- [ASSIGNMENT]:
Nothing but the lines from the one with "<td>На основе данных кредитного" down to the one with "<td>Подготовлено исследование рынка" should be returned, exactly and with both ends included, from the material below.

- [TASK MATERIAL]:

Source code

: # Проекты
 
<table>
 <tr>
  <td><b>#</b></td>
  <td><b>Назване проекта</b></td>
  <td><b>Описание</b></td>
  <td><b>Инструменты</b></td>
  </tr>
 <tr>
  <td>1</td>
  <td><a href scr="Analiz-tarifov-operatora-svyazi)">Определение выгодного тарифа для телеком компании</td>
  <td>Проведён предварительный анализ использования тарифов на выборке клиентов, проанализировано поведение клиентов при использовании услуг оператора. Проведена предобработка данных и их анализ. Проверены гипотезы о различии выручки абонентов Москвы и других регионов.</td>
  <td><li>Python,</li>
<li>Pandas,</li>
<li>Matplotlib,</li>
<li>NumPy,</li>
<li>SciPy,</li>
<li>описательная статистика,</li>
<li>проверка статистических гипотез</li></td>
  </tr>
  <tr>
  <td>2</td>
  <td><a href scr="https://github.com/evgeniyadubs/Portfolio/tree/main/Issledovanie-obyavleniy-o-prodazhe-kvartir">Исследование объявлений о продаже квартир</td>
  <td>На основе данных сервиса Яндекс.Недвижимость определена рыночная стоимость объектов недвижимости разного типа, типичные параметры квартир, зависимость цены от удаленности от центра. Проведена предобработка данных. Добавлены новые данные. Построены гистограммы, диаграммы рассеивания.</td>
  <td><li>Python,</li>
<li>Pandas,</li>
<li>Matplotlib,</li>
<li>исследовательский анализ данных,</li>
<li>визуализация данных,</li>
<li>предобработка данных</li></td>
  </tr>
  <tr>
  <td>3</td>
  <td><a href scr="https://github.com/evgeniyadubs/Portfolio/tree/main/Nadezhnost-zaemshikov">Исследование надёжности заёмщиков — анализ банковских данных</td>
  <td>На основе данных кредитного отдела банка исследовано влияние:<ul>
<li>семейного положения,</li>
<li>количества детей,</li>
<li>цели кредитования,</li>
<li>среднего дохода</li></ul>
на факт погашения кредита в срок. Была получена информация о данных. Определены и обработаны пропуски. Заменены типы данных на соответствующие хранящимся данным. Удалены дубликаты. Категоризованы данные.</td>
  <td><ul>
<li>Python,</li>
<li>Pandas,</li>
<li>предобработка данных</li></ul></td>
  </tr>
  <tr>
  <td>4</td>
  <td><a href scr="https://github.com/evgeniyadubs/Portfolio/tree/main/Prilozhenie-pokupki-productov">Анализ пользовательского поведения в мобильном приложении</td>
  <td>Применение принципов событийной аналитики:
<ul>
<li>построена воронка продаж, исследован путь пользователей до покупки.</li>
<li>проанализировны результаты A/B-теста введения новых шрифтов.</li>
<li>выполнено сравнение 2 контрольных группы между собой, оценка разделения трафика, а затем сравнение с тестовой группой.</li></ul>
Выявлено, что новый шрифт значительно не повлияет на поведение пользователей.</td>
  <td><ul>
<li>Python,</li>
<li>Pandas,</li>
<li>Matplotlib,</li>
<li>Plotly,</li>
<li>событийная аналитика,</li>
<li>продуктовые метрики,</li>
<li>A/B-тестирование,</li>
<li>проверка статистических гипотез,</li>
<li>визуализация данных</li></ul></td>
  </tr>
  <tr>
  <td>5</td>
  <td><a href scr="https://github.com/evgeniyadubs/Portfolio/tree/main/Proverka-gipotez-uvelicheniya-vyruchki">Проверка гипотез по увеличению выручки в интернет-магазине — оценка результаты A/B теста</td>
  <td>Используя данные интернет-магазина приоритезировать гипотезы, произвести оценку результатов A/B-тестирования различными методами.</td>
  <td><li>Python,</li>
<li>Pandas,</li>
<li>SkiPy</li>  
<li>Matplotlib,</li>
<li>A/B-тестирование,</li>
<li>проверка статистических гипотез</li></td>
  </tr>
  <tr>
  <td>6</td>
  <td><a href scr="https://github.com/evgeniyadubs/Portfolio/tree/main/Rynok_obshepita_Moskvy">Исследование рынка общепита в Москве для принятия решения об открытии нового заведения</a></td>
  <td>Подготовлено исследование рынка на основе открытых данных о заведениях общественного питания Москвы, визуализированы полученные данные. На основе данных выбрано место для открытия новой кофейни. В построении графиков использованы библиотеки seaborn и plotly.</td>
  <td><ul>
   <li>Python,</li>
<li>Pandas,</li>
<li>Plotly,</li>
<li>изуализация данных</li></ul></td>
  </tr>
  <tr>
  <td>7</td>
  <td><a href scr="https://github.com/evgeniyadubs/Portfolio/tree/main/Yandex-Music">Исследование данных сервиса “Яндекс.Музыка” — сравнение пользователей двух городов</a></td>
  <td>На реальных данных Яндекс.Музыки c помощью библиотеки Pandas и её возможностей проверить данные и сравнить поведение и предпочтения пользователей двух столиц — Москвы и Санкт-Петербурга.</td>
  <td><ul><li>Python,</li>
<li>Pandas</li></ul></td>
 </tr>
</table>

==

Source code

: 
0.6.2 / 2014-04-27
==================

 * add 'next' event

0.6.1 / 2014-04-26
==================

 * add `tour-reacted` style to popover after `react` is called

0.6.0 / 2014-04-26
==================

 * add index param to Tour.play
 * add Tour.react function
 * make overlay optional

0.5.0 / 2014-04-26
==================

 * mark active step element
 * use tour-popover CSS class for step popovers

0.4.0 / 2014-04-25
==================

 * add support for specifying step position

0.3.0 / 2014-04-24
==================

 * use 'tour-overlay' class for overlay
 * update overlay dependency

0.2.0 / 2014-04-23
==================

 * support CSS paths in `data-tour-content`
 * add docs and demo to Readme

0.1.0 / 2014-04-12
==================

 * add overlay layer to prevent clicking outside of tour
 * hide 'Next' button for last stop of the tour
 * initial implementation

- [YOUR SOLUTION]:
  <td>На основе данных кредитного отдела банка исследовано влияние:<ul>
<li>семейного положения,</li>
<li>количества детей,</li>
<li>цели кредитования,</li>
<li>среднего дохода</li></ul>
на факт погашения кредита в срок. Была получена информация о данных. Определены и обработаны пропуски. Заменены типы данных на соответствующие хранящимся данным. Удалены дубликаты. Категоризованы данные.</td>
  <td><ul>
<li>Python,</li>
<li>Pandas,</li>
<li>предобработка данных</li></ul></td>
  </tr>
  <tr>
  <td>4</td>
  <td><a href scr="https://github.com/evgeniyadubs/Portfolio/tree/main/Prilozhenie-pokupki-productov">Анализ пользовательского поведения в мобильном приложении</td>
  <td>Применение принципов событийной аналитики:
<ul>
<li>построена воронка продаж, исследован путь пользователей до покупки.</li>
<li>проанализировны результаты A/B-теста введения новых шрифтов.</li>
<li>выполнено сравнение 2 контрольных группы между собой, оценка разделения трафика, а затем сравнение с тестовой группой.</li></ul>
Выявлено, что новый шрифт значительно не повлияет на поведение пользователей.</td>
  <td><ul>
<li>Python,</li>
<li>Pandas,</li>
<li>Matplotlib,</li>
<li>Plotly,</li>
<li>событийная аналитика,</li>
<li>продуктовые метрики,</li>
<li>A/B-тестирование,</li>
<li>проверка статистических гипотез,</li>
<li>визуализация данных</li></ul></td>
  </tr>
  <tr>
  <td>5</td>
  <td><a href scr="https://github.com/evgeniyadubs/Portfolio/tree/main/Proverka-gipotez-uvelicheniya-vyruchki">Проверка гипотез по увеличению выручки в интернет-магазине — оценка результаты A/B теста</td>
  <td>Используя данные интернет-магазина приоритезировать гипотезы, произвести оценку результатов A/B-тестирования различными методами.</td>
  <td><li>Python,</li>
<li>Pandas,</li>
<li>SkiPy</li>  
<li>Matplotlib,</li>
<li>A/B-тестирование,</li>
<li>проверка статистических гипотез</li></td>
  </tr>
  <tr>
  <td>6</td>
  <td><a href scr="https://github.com/evgeniyadubs/Portfolio/tree/main/Rynok_obshepita_Moskvy">Исследование рынка общепита в Москве для принятия решения об открытии нового заведения</a></td>
  <td>Подготовлено исследование рынка на основе открытых данных о заведениях общественного питания Москвы, визуализированы полученные данные. На основе данных выбрано место для открытия новой кофейни. В построении графиков использованы библиотеки seaborn и plotly.</td>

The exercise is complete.